◆ **ABOUT THIS TASK**: Repeat every entry exactly. Do not include the pictures.

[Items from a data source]

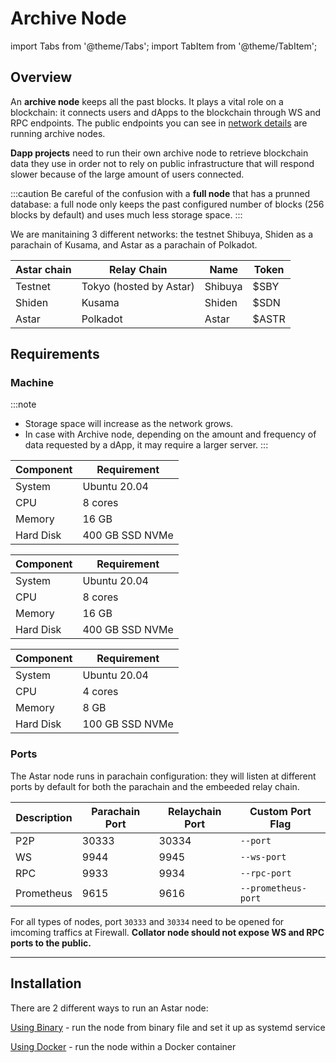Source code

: # Archive Node

import Tabs from '@theme/Tabs';
import TabItem from '@theme/TabItem';

## Overview

An **archive node** keeps all the past blocks. It plays a vital role on a blockchain: it connects users and dApps to the blockchain through WS and RPC endpoints. The public endpoints you can see in [network details](/docs/quickstart/endpoints) are running archive nodes.

**Dapp projects** need to run their own archive node to retrieve blockchain data they use in order not to rely on public infrastructure that will respond slower because of the large amount of users connected.

:::caution
Be careful of the confusion with a **full node** that has a prunned database: a full node only keeps the past configured number of blocks (256 blocks by default) and uses much less storage space.
:::

We are manitaining 3 different networks: the testnet Shibuya, Shiden as a parachain of Kusama, and Astar as a parachain of Polkadot.

| Astar chain | Relay Chain | Name | Token |
|---|---|---|---|
| Testnet | Tokyo (hosted by Astar) | Shibuya | $SBY |
| Shiden | Kusama | Shiden | $SDN |
| Astar | Polkadot | Astar | $ASTR |

## Requirements
### Machine
:::note
- Storage space will increase as the network grows.
- In case with Archive node, depending on the amount and frequency of data requested by a dApp, it may require a larger server.
:::

<Tabs>
<TabItem value="astar" label="Astar" default>

| Component | Requirement |
|---|---|
| System | Ubuntu 20.04 |
| CPU | 8 cores |
| Memory | 16 GB |
| Hard Disk | 400 GB SSD NVMe |

</TabItem>

<TabItem value="shiden" label="Shiden" default>

| Component | Requirement |
|---|---|
| System | Ubuntu 20.04 |
| CPU | 8 cores |
| Memory | 16 GB |
| Hard Disk | 400 GB SSD NVMe |

</TabItem>

<TabItem value="shibuya" label="Shibuya" default>

| Component | Requirement |
|---|---|
| System | Ubuntu 20.04 |
| CPU | 4 cores |
| Memory | 8 GB |
| Hard Disk | 100 GB SSD NVMe |

</TabItem>
</Tabs>

### Ports
The Astar node runs in parachain configuration: they will listen at different ports by default for both the parachain and the embeeded relay chain.

|Description| Parachain Port | Relaychain Port | Custom Port Flag |
|---|---|---|---|
| P2P | 30333 | 30334 | `--port` |
| WS | 9944 | 9945 | `--ws-port` |
| RPC | 9933 | 9934 | `--rpc-port` |
| Prometheus | 9615 | 9616 | `--prometheus-port` |

For all types of nodes, port `30333` and `30334` need to be opened for imcoming traffics at Firewall.
**Collator node should not expose WS and RPC ports to the public.**

---

## Installation

There are 2 different ways to run an Astar node:

[Using Binary](/docs/nodes/archive-node/binary) - run the node from binary file and set it up as systemd service

[Using Docker](/docs/nodes/archive-node/docker) - run the node within a Docker container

◆ **RESPONSE TO THE TASK**:
Source code

: # Archive Node

import Tabs from '@theme/Tabs';
import TabItem from '@theme/TabItem';

## Overview

An **archive node** keeps all the past blocks. It plays a vital role on a blockchain: it connects users and dApps to the blockchain through WS and RPC endpoints. The public endpoints you can see in [network details](/docs/quickstart/endpoints) are running archive nodes.

**Dapp projects** need to run their own archive node to retrieve blockchain data they use in order not to rely on public infrastructure that will respond slower because of the large amount of users connected.

:::caution
Be careful of the confusion with a **full node** that has a prunned database: a full node only keeps the past configured number of blocks (256 blocks by default) and uses much less storage space.
:::

We are manitaining 3 different networks: the testnet Shibuya, Shiden as a parachain of Kusama, and Astar as a parachain of Polkadot.

| Astar chain | Relay Chain | Name | Token |
|---|---|---|---|
| Testnet | Tokyo (hosted by Astar) | Shibuya | $SBY |
| Shiden | Kusama | Shiden | $SDN |
| Astar | Polkadot | Astar | $ASTR |

## Requirements
### Machine
:::note
- Storage space will increase as the network grows.
- In case with Archive node, depending on the amount and frequency of data requested by a dApp, it may require a larger server.
:::

<Tabs>
<TabItem value="astar" label="Astar" default>

| Component | Requirement |
|---|---|
| System | Ubuntu 20.04 |
| CPU | 8 cores |
| Memory | 16 GB |
| Hard Disk | 400 GB SSD NVMe |

</TabItem>

<TabItem value="shiden" label="Shiden" default>

| Component | Requirement |
|---|---|
| System | Ubuntu 20.04 |
| CPU | 8 cores |
| Memory | 16 GB |
| Hard Disk | 400 GB SSD NVMe |

</TabItem>

<TabItem value="shibuya" label="Shibuya" default>

| Component | Requirement |
|---|---|
| System | Ubuntu 20.04 |
| CPU | 4 cores |
| Memory | 8 GB |
| Hard Disk | 100 GB SSD NVMe |

</TabItem>
</Tabs>

### Ports
The Astar node runs in parachain configuration: they will listen at different ports by default for both the parachain and the embeeded relay chain.

|Description| Parachain Port | Relaychain Port | Custom Port Flag |
|---|---|---|---|
| P2P | 30333 | 30334 | `--port` |
| WS | 9944 | 9945 | `--ws-port` |
| RPC | 9933 | 9934 | `--rpc-port` |
| Prometheus | 9615 | 9616 | `--prometheus-port` |

For all types of nodes, port `30333` and `30334` need to be opened for imcoming traffics at Firewall.
**Collator node should not expose WS and RPC ports to the public.**

---

## Installation

There are 2 different ways to run an Astar node:

[Using Binary](/docs/nodes/archive-node/binary) - run the node from binary file and set it up as systemd service

[Using Docker](/docs/nodes/archive-node/docker) - run the node within a Docker container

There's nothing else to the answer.